THE LARGEST DESERT OF OUR PLANET, the Sahara of Africa, is between ~7,000,000 and ~9,000,000 km2 in area. The northern boundary has been arbitrarily set to follow the south side of the Atlas Mountains to Biskra (Algeria) where it dips southward through Tunisia to the Gulf of Gabes and from there continues along the Mediterranean to the Suez Canal (1). The southern boundary stretches east to west at ~16deg. to 17deg.N for 6000 km from the Atlantic Ocean in Mauritania to the Red Sea in Sudan and is a vegetation-zone boundary. At this boundary there is an almost insensible gradient of plants, animals, and physiographic characteristics into steppe vegetation of the Sahel zone (2, 3) resulting from a mean annual precipitation gradient of ~l mm year-1 km-1 from north to south. Uncertainty in and variation of the location of the boundary between the Sahara and the Sahel zone has prevented precise estimates of the extent of the Sahara (4).

Although deserts share a number of features (climate, weather, and a low density of vegetation), most workers have defined "desert" according to their discipline (5, 6). We use a desert" to be synonymous with "arid" "SemiArid" represents the gradation of desert into "steppe" and denotes areas of less aridity, higher and more evenly distributed rainfall, and higher levels of primary production. "Steppe" is also imprecise, and its use varies widely (6).

Largely anecdotal information suggests that the Sahara has expanded toward the south (7-12). The alleged expansion was attributed in part to climate variation (droughts) (13) and to land mismanagement such as overgrazing, increased cultivation, and firewood cutting (8,11) . This process of land degradation is called "desertification" by some (14) and "desertization" by others (15). The occurrence of a period of wet years (1950 to 1968) followed by dry years (1969 to 1990) has also contributed to the controversy over the location of the southern Sahara boundary (Fig. 1) (16-18).

Lamprey (12) compared the location of the southern boundary of desert vegetation in western Sudan in 1958 with its location in 1975. He estimated that the boundary had shifted southward by 90 to 100 km during the 17-year period, a desert expansion of~5.5 km year- l; this value has been repeated often in the popular press (9-11). However, a 1984 field study by Hellden (19) in the same area found no evidence of such an expansion.
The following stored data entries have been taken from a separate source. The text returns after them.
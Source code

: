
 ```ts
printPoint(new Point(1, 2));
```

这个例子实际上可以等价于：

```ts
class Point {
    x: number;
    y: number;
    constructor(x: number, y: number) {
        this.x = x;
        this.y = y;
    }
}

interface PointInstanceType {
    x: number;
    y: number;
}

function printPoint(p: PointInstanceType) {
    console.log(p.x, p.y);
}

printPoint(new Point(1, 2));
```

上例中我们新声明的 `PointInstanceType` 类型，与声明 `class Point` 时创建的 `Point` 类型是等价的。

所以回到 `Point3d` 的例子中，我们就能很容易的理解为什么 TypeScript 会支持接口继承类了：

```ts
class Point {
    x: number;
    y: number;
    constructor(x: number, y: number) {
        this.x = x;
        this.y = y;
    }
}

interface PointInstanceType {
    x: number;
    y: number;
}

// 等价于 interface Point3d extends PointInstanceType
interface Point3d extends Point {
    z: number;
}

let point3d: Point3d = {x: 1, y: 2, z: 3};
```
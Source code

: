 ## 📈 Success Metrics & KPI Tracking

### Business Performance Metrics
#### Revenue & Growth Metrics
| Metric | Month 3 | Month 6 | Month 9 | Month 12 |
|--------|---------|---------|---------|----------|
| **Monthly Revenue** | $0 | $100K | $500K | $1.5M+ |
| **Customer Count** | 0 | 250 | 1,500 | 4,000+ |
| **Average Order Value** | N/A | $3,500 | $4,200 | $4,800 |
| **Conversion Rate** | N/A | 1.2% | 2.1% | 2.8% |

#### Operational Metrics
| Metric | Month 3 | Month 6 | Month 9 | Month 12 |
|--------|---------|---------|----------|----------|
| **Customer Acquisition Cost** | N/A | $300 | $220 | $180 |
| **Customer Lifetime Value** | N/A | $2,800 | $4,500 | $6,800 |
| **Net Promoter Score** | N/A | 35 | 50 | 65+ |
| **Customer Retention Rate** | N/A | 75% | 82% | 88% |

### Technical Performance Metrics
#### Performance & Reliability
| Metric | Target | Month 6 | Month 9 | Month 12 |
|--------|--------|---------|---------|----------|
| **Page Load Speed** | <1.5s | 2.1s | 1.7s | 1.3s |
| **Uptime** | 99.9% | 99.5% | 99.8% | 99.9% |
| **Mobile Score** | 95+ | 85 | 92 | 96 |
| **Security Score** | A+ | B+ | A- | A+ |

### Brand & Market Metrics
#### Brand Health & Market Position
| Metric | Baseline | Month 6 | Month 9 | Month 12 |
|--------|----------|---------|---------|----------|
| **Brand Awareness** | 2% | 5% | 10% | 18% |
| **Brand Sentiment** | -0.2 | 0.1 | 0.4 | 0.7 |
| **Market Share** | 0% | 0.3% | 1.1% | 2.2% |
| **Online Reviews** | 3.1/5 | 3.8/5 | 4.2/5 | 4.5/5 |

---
In order to measure directly the changes in vegetation at this boundary, we used a satellite-derived vegetation index to map inter annual changes in vegetative cover and, by inference, rainfall, along the Saharan-Sahelian boundary from the Atlantic Ocean to the Red Sea for the period 1980 to 1990. We hypothesized that annual variations in rainfall would bring corresponding changes in the density of vegetative cover. Malo and Nicholson (20) have shown that the satellite-derived vegetation index we used is linearly related to precipitation in the area of our study (Fig. 2).

Vegetation indices are spectral measures derived from remotely sensed data in the red and near-infrared spectral regions. The red spectral response is inversely related to the chlorophyll density, and the near-infrared spectral response is directly related to scattering in individual leaves and between leaves in the canopy. Combining data from these two adjacent spectral regions compensates for differences in irradiance and provides an estimate of the intercepted fraction of the photosynthetically active radiation or photosynthetic capacity (21). These data are also strongly related to total primary production when summed or averaged over the growing season (22). We used a satellite-derived vegetation index calculated from meteorological satellite data and expressed this index in terms of estimated annual precipitation (Fig. 2).

The area we studied lies between 16deg.W and 39deg.E longitude and 10deg. and 25deg.N latitude. This area includes a sizable part of the Sahara Desert as well as the Sahel (23-25). We will use the 200 mm year-l precipitation isoline as the boundary between the Sahara Desert and the Sahel zone, realizing that this is actually the boundary between the Sahel proper and the Saharan-Sahelian transition zone. This is unavoidable as the utility of our satellite vegetation index approach is limited below the - 150 to 200 mm year-1 precipitation isoline because of limited green vegetation.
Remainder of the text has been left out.